### EXERCISE AIM
Retype the entries exactly; omit all pictures.

-------------------------

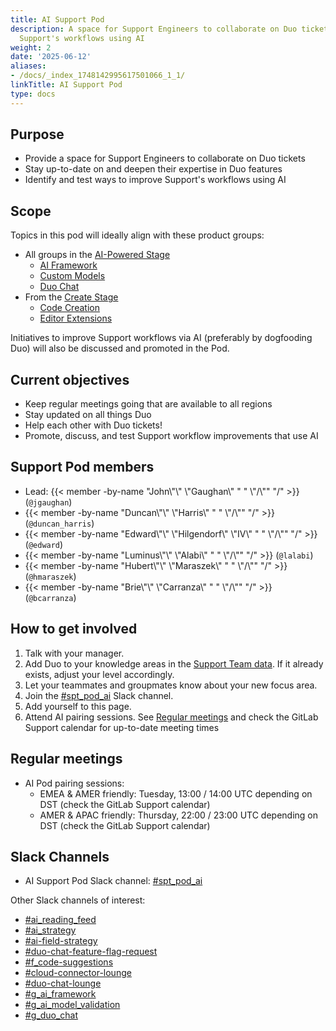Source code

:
 ```yaml
---
title: AI Support Pod
description: A space for Support Engineers to collaborate on Duo tickets and improve
  Support's workflows using AI
weight: 2
date: '2025-06-12'
aliases:
- /docs/_index_1748142995617501066_1_1/
linkTitle: AI Support Pod
type: docs
---
```


## Purpose

- Provide a space for Support Engineers to collaborate on Duo tickets
- Stay up-to-date on and deepen their expertise in Duo features
- Identify and test ways to improve Support's workflows using AI

## Scope

Topics in this pod will ideally align with these product groups:

- All groups in the [AI-Powered Stage](/handbook/product/categories/#ai-powered-stage)
  - [AI Framework](/handbook/product/categories/#ai-framework-group)
  - [Custom Models](/handbook/product/categories/#custom-models-group)
  - [Duo Chat](/handbook/product/categories/#duo-chat-group)
- From the [Create Stage](/handbook/product/categories/#create-stage)
  - [Code Creation](/handbook/product/categories/#code-creation-group)
  - [Editor Extensions](/handbook/product/categories/#editor-extensions-group)

Initiatives to improve Support workflows via AI (preferably by dogfooding Duo) will also be discussed and promoted in the Pod.

## Current objectives

- Keep regular meetings going that are available to all regions
- Stay updated on all things Duo
- Help each other with Duo tickets!
- Promote, discuss, and test Support workflow improvements that use AI

## Support Pod members

- Lead: {{< member -by-name "John\\\"\\\" \\\"Gaughan\\\" " " \\\"/\\\"" "/" >}} (`@jgaughan`)
- {{< member -by-name "Duncan\\\"\\\" \\\"Harris\\\" " " \\\"/\\\"" "/" >}} (`@duncan_harris`)
- {{< member -by-name "Edward\\\"\\\" \\\"Hilgendorf\\\" \\\"IV\\\" " " \\\"/\\\"" "/" >}} (`@edward`)
- {{< member -by-name "Luminus\\\"\\\" \\\"Alabi\\\" " " \\\"/\\\"" "/" >}} (`@lalabi`)
- {{< member -by-name "Hubert\\\"\\\" \\\"Maraszek\\\" " " \\\"/\\\"" "/" >}} (`@hmaraszek`)
- {{< member -by-name "Brie\\\"\\\" \\\"Carranza\\\" " " \\\"/\\\"" "/" >}} (`@bcarranza`)

## How to get involved

1. Talk with your manager.
1. Add Duo to your knowledge areas in the [Support Team data](https://gitlab.com/gitlab-support-readiness/support-team/-/tree/master/data/agents?ref_type=heads). If it already exists, adjust your level accordingly.
1. Let your teammates and groupmates know about your new focus area.
1. Join the [#spt_pod_ai](https://gitlab.enterprise.slack.com/archives/C06KMDBJT5F) Slack channel.
1. Add yourself to this page.
1. Attend AI pairing sessions. See [Regular meetings](#regular-meetings) and check the GitLab Support calendar for up-to-date meeting times

## Regular meetings

- AI Pod pairing sessions:
  - EMEA & AMER friendly: Tuesday, 13:00 / 14:00 UTC depending on DST (check the GitLab Support calendar)
  - AMER & APAC friendly: Thursday, 22:00 / 23:00 UTC depending on DST (check the GitLab Support calendar)

## Slack Channels

- AI Support Pod Slack channel: [#spt_pod_ai](https://gitlab.enterprise.slack.com/archives/C06KMDBJT5F)

Other Slack channels of interest:

- [#ai_reading_feed](https://gitlab.enterprise.slack.com/archives/C06RXQR3TGF)
- [#ai_strategy](https://gitlab.enterprise.slack.com/archives/C051V1CHBFE)
- [#ai-field-strategy](https://gitlab.enterprise.slack.com/archives/C051SLP8WNB)
- [#duo-chat-feature-flag-request](https://gitlab.enterprise.slack.com/archives/C070FUQ7JDN)
- [#f_code-suggestions](https://gitlab.enterprise.slack.com/archives/C06841NNQNS)
- [#cloud-connector-lounge](https://gitlab.enterprise.slack.com/archives/C04KWTK3GFJ)
- [#duo-chat-lounge](https://gitlab.enterprise.slack.com/archives/C06LWENL58F)
- [#g_ai_framework](https://gitlab.enterprise.slack.com/archives/C051K31F30R)
- [#g_ai_model_validation](https://gitlab.enterprise.slack.com/archives/C05CJ1T3P0W)
- [#g_duo_chat](https://gitlab.enterprise.slack.com/archives/C06D5C70MD2)
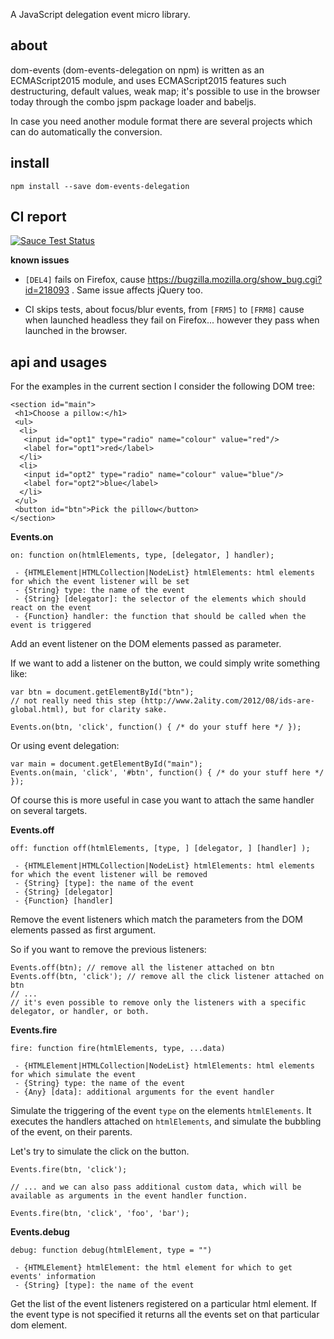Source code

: A JavaScript delegation event micro library.

## about

dom-events (dom-events-delegation on npm) is written as an ECMAScript2015 module, and uses ECMAScript2015 features such destructuring, default values, weak map; it's possible to use in the browser today through the combo jspm package loader and babeljs.

In case you need another module format there are several projects which can do automatically the conversion.

## install

```
npm install --save dom-events-delegation
```

## CI report

[![Sauce Test Status](https://saucelabs.com/browser-matrix/brunoscopelliti.svg)](https://saucelabs.com/u/brunoscopelliti)

**known issues**

* `[DEL4]` fails on Firefox, cause https://bugzilla.mozilla.org/show_bug.cgi?id=218093 . Same issue affects jQuery too.

* CI skips tests, about focus/blur events, from `[FRM5]` to `[FRM8]` cause when launched headless they fail on Firefox... however they pass when launched in the browser.

## api and usages

For the examples in the current section I consider the following DOM tree:

```
<section id="main">
 <h1>Choose a pillow:</h1>
 <ul>
  <li>
   <input id="opt1" type="radio" name="colour" value="red"/>
   <label for="opt1">red</label>
  </li>
  <li>
   <input id="opt2" type="radio" name="colour" value="blue"/>
   <label for="opt2">blue</label>
  </li>  
 </ul>
 <button id="btn">Pick the pillow</button>
</section>
```

**Events.on**

```
on: function on(htmlElements, type, [delegator, ] handler);
 
 - {HTMLElement|HTMLCollection|NodeList} htmlElements: html elements for which the event listener will be set
 - {String} type: the name of the event
 - {String} [delegator]: the selector of the elements which should react on the event
 - {Function} handler: the function that should be called when the event is triggered
```

Add an event listener on the DOM elements passed as parameter.

If we want to add a listener on the button, we could simply write something like:

```
var btn = document.getElementById("btn");
// not really need this step (http://www.2ality.com/2012/08/ids-are-global.html), but for clarity sake.

Events.on(btn, 'click', function() { /* do your stuff here */ });
```

Or using event delegation:

```
var main = document.getElementById("main");
Events.on(main, 'click', '#btn', function() { /* do your stuff here */ });
```

Of course this is more useful in case you want to attach the same handler on several targets.


**Events.off**

```
off: function off(htmlElements, [type, ] [delegator, ] [handler] );
 
 - {HTMLElement|HTMLCollection|NodeList} htmlElements: html elements for which the event listener will be removed
 - {String} [type]: the name of the event
 - {String} [delegator]
 - {Function} [handler]
```

Remove the event listeners which match the parameters from the DOM elements passed as first argument.

So if you want to remove the previous listeners:

```
Events.off(btn); // remove all the listener attached on btn
Events.off(btn, 'click'); // remove all the click listener attached on btn
// ...
// it's even possible to remove only the listeners with a specific delegator, or handler, or both.
```


**Events.fire**

```
fire: function fire(htmlElements, type, ...data)
 
 - {HTMLElement|HTMLCollection|NodeList} htmlElements: html elements for which simulate the event
 - {String} type: the name of the event
 - {Any} [data]: additional arguments for the event handler
```

Simulate the triggering of the event `type` on the elements `htmlElements`.
It executes the handlers attached on `htmlElements`, and simulate the bubbling of the event, on their parents.

Let's try to simulate the click on the button.

```
Events.fire(btn, 'click'); 

// ... and we can also pass additional custom data, which will be available as arguments in the event handler function.

Events.fire(btn, 'click', 'foo', 'bar');
```

**Events.debug**

```
debug: function debug(htmlElement, type = "")
 
 - {HTMLElement} htmlElement: the html element for which to get events' information
 - {String} [type]: the name of the event
```

Get the list of the event listeners registered on a particular html element.
If the event type is not specified it returns all the events set on that particular dom element.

-------------------------

### EXERCISE OUTPUT
Source code

:
 ```yaml
---
title: AI Support Pod
description: A space for Support Engineers to collaborate on Duo tickets and improve
  Support's workflows using AI
weight: 2
date: '2025-06-12'
aliases:
- /docs/_index_1748142995617501066_1_1/
linkTitle: AI Support Pod
type: docs
---
```


## Purpose

- Provide a space for Support Engineers to collaborate on Duo tickets
- Stay up-to-date on and deepen their expertise in Duo features
- Identify and test ways to improve Support's workflows using AI

## Scope

Topics in this pod will ideally align with these product groups:

- All groups in the [AI-Powered Stage](/handbook/product/categories/#ai-powered-stage)
  - [AI Framework](/handbook/product/categories/#ai-framework-group)
  - [Custom Models](/handbook/product/categories/#custom-models-group)
  - [Duo Chat](/handbook/product/categories/#duo-chat-group)
- From the [Create Stage](/handbook/product/categories/#create-stage)
  - [Code Creation](/handbook/product/categories/#code-creation-group)
  - [Editor Extensions](/handbook/product/categories/#editor-extensions-group)

Initiatives to improve Support workflows via AI (preferably by dogfooding Duo) will also be discussed and promoted in the Pod.

## Current objectives

- Keep regular meetings going that are available to all regions
- Stay updated on all things Duo
- Help each other with Duo tickets!
- Promote, discuss, and test Support workflow improvements that use AI

## Support Pod members

- Lead: {{< member -by-name "John\\\"\\\" \\\"Gaughan\\\" " " \\\"/\\\"" "/" >}} (`@jgaughan`)
- {{< member -by-name "Duncan\\\"\\\" \\\"Harris\\\" " " \\\"/\\\"" "/" >}} (`@duncan_harris`)
- {{< member -by-name "Edward\\\"\\\" \\\"Hilgendorf\\\" \\\"IV\\\" " " \\\"/\\\"" "/" >}} (`@edward`)
- {{< member -by-name "Luminus\\\"\\\" \\\"Alabi\\\" " " \\\"/\\\"" "/" >}} (`@lalabi`)
- {{< member -by-name "Hubert\\\"\\\" \\\"Maraszek\\\" " " \\\"/\\\"" "/" >}} (`@hmaraszek`)
- {{< member -by-name "Brie\\\"\\\" \\\"Carranza\\\" " " \\\"/\\\"" "/" >}} (`@bcarranza`)

## How to get involved

1. Talk with your manager.
1. Add Duo to your knowledge areas in the [Support Team data](https://gitlab.com/gitlab-support-readiness/support-team/-/tree/master/data/agents?ref_type=heads). If it already exists, adjust your level accordingly.
1. Let your teammates and groupmates know about your new focus area.
1. Join the [#spt_pod_ai](https://gitlab.enterprise.slack.com/archives/C06KMDBJT5F) Slack channel.
1. Add yourself to this page.
1. Attend AI pairing sessions. See [Regular meetings](#regular-meetings) and check the GitLab Support calendar for up-to-date meeting times

## Regular meetings

- AI Pod pairing sessions:
  - EMEA & AMER friendly: Tuesday, 13:00 / 14:00 UTC depending on DST (check the GitLab Support calendar)
  - AMER & APAC friendly: Thursday, 22:00 / 23:00 UTC depending on DST (check the GitLab Support calendar)

## Slack Channels

- AI Support Pod Slack channel: [#spt_pod_ai](https://gitlab.enterprise.slack.com/archives/C06KMDBJT5F)

Other Slack channels of interest:

- [#ai_reading_feed](https://gitlab.enterprise.slack.com/archives/C06RXQR3TGF)
- [#ai_strategy](https://gitlab.enterprise.slack.com/archives/C051V1CHBFE)
- [#ai-field-strategy](https://gitlab.enterprise.slack.com/archives/C051SLP8WNB)
- [#duo-chat-feature-flag-request](https://gitlab.enterprise.slack.com/archives/C070FUQ7JDN)
- [#f_code-suggestions](https://gitlab.enterprise.slack.com/archives/C06841NNQNS)
- [#cloud-connector-lounge](https://gitlab.enterprise.slack.com/archives/C04KWTK3GFJ)
- [#duo-chat-lounge](https://gitlab.enterprise.slack.com/archives/C06LWENL58F)
- [#g_ai_framework](https://gitlab.enterprise.slack.com/archives/C051K31F30R)
- [#g_ai_model_validation](https://gitlab.enterprise.slack.com/archives/C05CJ1T3P0W)
- [#g_duo_chat](https://gitlab.enterprise.slack.com/archives/C06D5C70MD2)
Source code

: A JavaScript delegation event micro library.

## about

dom-events (dom-events-delegation on npm) is written as an ECMAScript2015 module, and uses ECMAScript2015 features such destructuring, default values, weak map; it's possible to use in the browser today through the combo jspm package loader and babeljs.

In case you need another module format there are several projects which can do automatically the conversion.

## install

```
npm install --save dom-events-delegation
```

## CI report

[![Sauce Test Status](https://saucelabs.com/browser-matrix/brunoscopelliti.svg)](https://saucelabs.com/u/brunoscopelliti)

**known issues**

* `[DEL4]` fails on Firefox, cause https://bugzilla.mozilla.org/show_bug.cgi?id=218093 . Same issue affects jQuery too.

* CI skips tests, about focus/blur events, from `[FRM5]` to `[FRM8]` cause when launched headless they fail on Firefox... however they pass when launched in the browser.

## api and usages

For the examples in the current section I consider the following DOM tree:

```
<section id="main">
 <h1>Choose a pillow:</h1>
 <ul>
  <li>
   <input id="opt1" type="radio" name="colour" value="red"/>
   <label for="opt1">red</label>
  </li>
  <li>
   <input id="opt2" type="radio" name="colour" value="blue"/>
   <label for="opt2">blue</label>
  </li>  
 </ul>
 <button id="btn">Pick the pillow</button>
</section>
```

**Events.on**

```
on: function on(htmlElements, type, [delegator, ] handler);
 
 - {HTMLElement|HTMLCollection|NodeList} htmlElements: html elements for which the event listener will be set
 - {String} type: the name of the event
 - {String} [delegator]: the selector of the elements which should react on the event
 - {Function} handler: the function that should be called when the event is triggered
```

Add an event listener on the DOM elements passed as parameter.

If we want to add a listener on the button, we could simply write something like:

```
var btn = document.getElementById("btn");
// not really need this step (http://www.2ality.com/2012/08/ids-are-global.html), but for clarity sake.

Events.on(btn, 'click', function() { /* do your stuff here */ });
```

Or using event delegation:

```
var main = document.getElementById("main");
Events.on(main, 'click', '#btn', function() { /* do your stuff here */ });
```

Of course this is more useful in case you want to attach the same handler on several targets.


**Events.off**

```
off: function off(htmlElements, [type, ] [delegator, ] [handler] );
 
 - {HTMLElement|HTMLCollection|NodeList} htmlElements: html elements for which the event listener will be removed
 - {String} [type]: the name of the event
 - {String} [delegator]
 - {Function} [handler]
```

Remove the event listeners which match the parameters from the DOM elements passed as first argument.

So if you want to remove the previous listeners:

```
Events.off(btn); // remove all the listener attached on btn
Events.off(btn, 'click'); // remove all the click listener attached on btn
// ...
// it's even possible to remove only the listeners with a specific delegator, or handler, or both.
```


**Events.fire**

```
fire: function fire(htmlElements, type, ...data)
 
 - {HTMLElement|HTMLCollection|NodeList} htmlElements: html elements for which simulate the event
 - {String} type: the name of the event
 - {Any} [data]: additional arguments for the event handler
```

Simulate the triggering of the event `type` on the elements `htmlElements`.
It executes the handlers attached on `htmlElements`, and simulate the bubbling of the event, on their parents.

Let's try to simulate the click on the button.

```
Events.fire(btn, 'click'); 

// ... and we can also pass additional custom data, which will be available as arguments in the event handler function.

Events.fire(btn, 'click', 'foo', 'bar');
```

**Events.debug**

```
debug: function debug(htmlElement, type = "")
 
 - {HTMLElement} htmlElement: the html element for which to get events' information
 - {String} [type]: the name of the event
```

Get the list of the event listeners registered on a particular html element.
If the event type is not specified it returns all the events set on that particular dom element.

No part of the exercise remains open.